Assignment >>
In the lines below, count those containing the word "anonymous" and give the number alone.

[Records contained in a dataset]
|---|

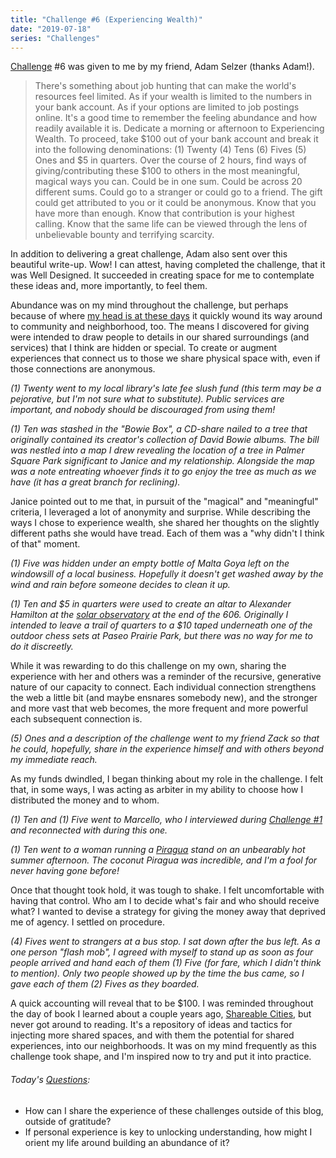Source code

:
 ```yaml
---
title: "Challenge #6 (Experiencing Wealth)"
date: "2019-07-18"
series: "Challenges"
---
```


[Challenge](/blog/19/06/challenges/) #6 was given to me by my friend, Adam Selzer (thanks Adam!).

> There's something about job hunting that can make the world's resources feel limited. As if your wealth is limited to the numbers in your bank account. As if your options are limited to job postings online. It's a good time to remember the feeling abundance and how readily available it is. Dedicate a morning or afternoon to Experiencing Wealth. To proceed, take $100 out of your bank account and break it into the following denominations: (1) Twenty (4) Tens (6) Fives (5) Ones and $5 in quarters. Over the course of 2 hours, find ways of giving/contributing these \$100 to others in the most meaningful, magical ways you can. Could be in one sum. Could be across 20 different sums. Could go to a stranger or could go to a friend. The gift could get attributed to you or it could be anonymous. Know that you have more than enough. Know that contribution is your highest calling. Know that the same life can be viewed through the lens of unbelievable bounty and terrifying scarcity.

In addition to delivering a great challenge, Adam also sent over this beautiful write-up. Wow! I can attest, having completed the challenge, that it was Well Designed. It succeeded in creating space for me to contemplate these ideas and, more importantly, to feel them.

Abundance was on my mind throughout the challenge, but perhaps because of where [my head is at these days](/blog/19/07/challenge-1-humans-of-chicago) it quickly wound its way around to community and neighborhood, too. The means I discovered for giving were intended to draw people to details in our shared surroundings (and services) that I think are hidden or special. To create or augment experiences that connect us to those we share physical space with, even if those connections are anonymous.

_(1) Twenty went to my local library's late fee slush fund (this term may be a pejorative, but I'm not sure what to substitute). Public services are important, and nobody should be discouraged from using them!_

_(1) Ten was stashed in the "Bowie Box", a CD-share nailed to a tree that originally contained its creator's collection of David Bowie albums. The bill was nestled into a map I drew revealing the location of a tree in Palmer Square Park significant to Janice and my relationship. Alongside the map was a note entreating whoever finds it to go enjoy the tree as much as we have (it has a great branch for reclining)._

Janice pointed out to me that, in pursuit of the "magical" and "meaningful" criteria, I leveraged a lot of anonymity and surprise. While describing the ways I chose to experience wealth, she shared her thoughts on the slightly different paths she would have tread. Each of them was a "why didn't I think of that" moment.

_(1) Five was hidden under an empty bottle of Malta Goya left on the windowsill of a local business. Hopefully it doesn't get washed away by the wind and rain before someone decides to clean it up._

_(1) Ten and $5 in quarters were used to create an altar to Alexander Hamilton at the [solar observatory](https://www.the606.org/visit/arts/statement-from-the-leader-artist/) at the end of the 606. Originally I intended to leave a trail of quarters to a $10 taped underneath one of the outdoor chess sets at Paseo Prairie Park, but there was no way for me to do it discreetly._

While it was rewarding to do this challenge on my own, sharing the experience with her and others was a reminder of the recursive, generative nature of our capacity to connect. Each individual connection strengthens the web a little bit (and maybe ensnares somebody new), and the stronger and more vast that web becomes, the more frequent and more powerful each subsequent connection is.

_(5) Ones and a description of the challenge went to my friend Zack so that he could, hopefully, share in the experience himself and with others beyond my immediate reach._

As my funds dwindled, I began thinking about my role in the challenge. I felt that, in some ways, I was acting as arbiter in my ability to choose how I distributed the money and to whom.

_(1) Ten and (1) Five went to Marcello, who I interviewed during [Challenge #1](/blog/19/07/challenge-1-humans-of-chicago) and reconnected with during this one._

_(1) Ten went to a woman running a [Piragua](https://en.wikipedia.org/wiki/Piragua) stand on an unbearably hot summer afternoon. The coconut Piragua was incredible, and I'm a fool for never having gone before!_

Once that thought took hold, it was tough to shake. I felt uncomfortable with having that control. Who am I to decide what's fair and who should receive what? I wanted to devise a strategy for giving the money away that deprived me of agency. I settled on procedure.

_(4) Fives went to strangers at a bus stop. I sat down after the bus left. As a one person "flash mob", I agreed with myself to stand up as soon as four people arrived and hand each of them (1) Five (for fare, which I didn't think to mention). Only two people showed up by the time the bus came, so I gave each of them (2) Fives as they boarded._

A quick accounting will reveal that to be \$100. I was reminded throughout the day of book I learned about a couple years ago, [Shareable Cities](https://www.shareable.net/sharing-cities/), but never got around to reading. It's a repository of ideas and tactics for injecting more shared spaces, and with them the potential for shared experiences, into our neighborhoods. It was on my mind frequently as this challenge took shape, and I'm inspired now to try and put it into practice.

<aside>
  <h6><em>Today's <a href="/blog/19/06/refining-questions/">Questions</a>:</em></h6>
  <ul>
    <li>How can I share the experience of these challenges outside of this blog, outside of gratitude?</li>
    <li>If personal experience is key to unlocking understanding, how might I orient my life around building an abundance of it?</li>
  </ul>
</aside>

|---|

Solution to the exercise >>
2